[WHAT TO WORK ON] All lines from the one including "2. <https://en.wikipedia.org/wiki/Bond_albedo>" to the bottom of the entries below should be repeated exactly, both ends kept.

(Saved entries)
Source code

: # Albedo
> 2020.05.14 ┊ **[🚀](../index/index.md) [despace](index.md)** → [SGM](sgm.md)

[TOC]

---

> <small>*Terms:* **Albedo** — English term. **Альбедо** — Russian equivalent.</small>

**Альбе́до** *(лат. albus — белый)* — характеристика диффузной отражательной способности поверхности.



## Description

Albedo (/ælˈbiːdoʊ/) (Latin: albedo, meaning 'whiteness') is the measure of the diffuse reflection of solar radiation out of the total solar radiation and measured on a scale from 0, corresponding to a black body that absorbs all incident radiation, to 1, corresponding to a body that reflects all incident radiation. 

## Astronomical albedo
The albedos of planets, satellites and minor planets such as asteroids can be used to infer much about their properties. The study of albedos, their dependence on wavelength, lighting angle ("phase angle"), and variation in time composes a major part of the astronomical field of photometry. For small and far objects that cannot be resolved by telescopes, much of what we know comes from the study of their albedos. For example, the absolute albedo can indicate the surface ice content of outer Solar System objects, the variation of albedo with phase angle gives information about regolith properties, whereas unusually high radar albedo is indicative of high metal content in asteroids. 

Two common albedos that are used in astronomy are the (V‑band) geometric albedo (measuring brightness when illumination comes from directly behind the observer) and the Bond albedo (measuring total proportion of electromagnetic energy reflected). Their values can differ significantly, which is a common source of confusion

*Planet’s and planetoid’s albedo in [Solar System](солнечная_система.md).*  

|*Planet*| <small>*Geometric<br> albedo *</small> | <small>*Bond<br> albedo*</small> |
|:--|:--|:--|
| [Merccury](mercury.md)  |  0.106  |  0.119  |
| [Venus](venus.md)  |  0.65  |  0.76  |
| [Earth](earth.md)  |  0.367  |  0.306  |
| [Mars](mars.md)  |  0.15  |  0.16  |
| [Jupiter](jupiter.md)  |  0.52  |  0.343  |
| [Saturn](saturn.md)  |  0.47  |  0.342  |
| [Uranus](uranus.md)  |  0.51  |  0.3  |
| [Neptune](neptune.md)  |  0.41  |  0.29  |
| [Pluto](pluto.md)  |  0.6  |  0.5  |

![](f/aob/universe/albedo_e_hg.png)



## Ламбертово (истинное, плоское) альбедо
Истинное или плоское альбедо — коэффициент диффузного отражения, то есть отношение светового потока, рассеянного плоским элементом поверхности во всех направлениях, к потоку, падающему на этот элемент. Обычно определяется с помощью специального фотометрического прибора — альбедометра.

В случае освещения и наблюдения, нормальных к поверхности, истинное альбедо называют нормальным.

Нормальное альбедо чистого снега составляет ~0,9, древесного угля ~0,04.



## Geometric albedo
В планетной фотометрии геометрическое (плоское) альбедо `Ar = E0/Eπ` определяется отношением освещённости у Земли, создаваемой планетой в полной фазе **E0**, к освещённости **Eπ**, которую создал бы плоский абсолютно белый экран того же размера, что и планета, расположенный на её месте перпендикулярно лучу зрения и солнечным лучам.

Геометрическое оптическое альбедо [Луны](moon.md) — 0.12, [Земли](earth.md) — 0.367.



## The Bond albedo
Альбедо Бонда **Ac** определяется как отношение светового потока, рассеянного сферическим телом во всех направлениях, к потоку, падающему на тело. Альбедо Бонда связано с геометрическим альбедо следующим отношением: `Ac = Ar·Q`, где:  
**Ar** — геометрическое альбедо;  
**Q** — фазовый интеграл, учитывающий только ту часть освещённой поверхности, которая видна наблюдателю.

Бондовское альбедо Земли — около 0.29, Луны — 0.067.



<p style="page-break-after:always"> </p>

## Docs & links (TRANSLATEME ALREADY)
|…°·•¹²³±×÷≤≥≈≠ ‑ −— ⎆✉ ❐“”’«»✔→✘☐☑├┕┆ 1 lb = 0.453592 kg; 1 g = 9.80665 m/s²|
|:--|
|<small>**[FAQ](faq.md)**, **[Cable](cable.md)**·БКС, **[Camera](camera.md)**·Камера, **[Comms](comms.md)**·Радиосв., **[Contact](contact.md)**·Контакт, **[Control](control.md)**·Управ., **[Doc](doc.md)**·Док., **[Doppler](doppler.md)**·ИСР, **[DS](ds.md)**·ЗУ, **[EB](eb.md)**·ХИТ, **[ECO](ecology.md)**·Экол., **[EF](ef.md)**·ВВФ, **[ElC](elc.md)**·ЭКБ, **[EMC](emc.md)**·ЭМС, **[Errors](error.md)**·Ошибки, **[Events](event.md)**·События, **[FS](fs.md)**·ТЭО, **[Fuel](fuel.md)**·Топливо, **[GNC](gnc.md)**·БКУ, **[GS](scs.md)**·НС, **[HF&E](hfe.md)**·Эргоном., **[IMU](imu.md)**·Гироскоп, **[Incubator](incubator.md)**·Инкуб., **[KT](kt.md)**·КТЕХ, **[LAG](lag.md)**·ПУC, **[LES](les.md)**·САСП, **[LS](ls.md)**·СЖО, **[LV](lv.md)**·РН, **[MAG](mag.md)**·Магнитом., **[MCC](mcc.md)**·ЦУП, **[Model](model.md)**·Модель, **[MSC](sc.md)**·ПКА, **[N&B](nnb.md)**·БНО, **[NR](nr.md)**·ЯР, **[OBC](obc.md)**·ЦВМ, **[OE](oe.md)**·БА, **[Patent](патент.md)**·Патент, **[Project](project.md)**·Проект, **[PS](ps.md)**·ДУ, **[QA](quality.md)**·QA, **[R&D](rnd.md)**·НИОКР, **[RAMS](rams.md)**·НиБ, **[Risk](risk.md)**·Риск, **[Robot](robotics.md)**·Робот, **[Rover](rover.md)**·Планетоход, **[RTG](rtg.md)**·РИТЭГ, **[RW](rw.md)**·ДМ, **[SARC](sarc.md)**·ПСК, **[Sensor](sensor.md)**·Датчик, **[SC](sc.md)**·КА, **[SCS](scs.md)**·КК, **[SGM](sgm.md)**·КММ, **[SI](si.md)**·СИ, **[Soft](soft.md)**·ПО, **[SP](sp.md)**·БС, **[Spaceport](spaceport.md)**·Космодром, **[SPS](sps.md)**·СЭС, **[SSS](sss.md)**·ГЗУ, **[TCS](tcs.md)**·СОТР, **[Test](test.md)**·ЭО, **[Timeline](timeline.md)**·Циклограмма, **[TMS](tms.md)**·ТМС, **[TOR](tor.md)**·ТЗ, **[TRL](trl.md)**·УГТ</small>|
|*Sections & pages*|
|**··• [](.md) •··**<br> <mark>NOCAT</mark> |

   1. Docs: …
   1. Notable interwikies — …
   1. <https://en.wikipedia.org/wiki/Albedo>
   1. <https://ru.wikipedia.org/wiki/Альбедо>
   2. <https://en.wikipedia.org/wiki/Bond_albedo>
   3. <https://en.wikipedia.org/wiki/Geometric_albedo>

[RESULT OF THIS EXERCISE]
   2. <https://en.wikipedia.org/wiki/Bond_albedo>
   3. <https://en.wikipedia.org/wiki/Geometric_albedo>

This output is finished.